Bien que cela paraisse absurde de découvrir de tels idéaux élevés dans un casino, Bastian hocha la tête agréablement. Il était fatigué après une longue journée de travail et ce spectacle indécent l’agaçait profondément.
— Allez-y, ma chère.
Odette hésita encore avant que le duc n’avance, prêt à la dévoiler personnellement.
Cependant, la femme rejeta fermement son contact et enleva elle-même le voile. Elle exposa son long cou délicat, ses lèvres pincées et son nez bien sculpté. L’excitation des observateurs monta alors que le visage de la femme émergeait progressivement, tel un nouveau croissant de lune sous son voile noir en dentelle.
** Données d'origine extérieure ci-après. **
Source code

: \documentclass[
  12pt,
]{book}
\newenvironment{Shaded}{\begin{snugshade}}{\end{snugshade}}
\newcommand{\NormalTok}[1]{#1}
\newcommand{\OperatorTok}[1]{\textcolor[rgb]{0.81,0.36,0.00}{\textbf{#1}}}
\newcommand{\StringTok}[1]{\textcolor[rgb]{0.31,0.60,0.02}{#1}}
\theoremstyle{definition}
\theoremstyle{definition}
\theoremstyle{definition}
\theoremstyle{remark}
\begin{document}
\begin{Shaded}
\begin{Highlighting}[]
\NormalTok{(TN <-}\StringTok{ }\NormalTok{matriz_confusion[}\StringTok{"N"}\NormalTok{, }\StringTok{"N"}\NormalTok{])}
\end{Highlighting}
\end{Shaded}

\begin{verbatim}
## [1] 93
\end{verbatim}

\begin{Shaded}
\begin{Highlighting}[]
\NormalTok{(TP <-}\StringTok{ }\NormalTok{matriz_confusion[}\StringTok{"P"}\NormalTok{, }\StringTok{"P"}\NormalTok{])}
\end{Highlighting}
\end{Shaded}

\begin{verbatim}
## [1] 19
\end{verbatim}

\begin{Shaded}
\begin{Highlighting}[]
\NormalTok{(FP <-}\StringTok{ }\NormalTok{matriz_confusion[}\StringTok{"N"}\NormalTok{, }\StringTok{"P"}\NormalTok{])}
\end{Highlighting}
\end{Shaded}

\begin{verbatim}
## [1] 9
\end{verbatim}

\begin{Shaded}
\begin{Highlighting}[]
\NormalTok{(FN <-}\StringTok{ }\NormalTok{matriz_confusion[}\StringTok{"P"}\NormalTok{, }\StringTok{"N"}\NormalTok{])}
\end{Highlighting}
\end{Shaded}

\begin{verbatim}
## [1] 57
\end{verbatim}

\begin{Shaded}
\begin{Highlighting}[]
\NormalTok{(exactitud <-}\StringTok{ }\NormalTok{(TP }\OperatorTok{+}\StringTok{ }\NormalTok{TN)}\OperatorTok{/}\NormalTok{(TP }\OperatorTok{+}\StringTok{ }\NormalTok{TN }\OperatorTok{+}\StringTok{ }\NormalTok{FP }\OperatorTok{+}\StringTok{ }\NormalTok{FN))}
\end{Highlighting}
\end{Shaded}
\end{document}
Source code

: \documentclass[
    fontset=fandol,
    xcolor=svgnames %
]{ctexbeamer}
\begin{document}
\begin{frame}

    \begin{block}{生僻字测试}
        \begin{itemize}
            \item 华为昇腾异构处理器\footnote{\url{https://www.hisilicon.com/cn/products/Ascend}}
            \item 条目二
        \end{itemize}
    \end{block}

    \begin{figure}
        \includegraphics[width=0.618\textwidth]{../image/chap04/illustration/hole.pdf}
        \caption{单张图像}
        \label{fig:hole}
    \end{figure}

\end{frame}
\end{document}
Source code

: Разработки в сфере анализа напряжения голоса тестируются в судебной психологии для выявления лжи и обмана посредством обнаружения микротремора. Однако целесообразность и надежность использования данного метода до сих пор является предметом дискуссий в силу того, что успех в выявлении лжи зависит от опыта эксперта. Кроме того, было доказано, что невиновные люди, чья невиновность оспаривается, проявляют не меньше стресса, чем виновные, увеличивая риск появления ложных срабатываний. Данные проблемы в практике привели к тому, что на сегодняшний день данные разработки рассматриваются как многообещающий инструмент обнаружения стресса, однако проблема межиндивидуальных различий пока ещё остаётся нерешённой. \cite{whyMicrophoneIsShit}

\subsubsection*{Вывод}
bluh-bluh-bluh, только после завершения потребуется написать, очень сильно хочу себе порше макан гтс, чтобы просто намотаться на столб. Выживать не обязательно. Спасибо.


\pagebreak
Bastian observa silencieusement la femme qui soulevait lentement son voile, ses paupières tombantes. L’instant où son expression ennuyée se modifia légèrement, elle révéla son visage. La fille du duc mendiant leva prudemment la tête pendant le bref silence dans la salle de jeu. Elle croisa le regard de Bastian et il le lui rendit avec empressement.
La femme avait des yeux d’une beauté stupéfiante, profonds comme un océan, un parfait mélange de bleu et de vert. Ses grands yeux avaient une lueur étrange et claire, semblable à celle d’un jeune animal effrayé sous attaque.
Bastian soutint le regard de la femme en face de lui tandis que les officiers, qui retenaient leur souffle, commencèrent à bouger. Ses longs cils et les ombres de ses yeux enflammés ressortaient fortement en contraste avec la pâleur de son visage. Son apparence était encore plus exquise, ses cheveux noirs comme la nuit et son teint pâle formaient une poésie rythmée en elle-même.
Le sourire en coin de Bastian se courba, teinté d’une pointe de déjection.
Bien que le duc mendiant fût effectivement un terrible tricheur, il était évident qu’il n’avait pas menti sur les enjeux.
Le duc mendiant disait vrai, elle était effectivement une femme magnifique.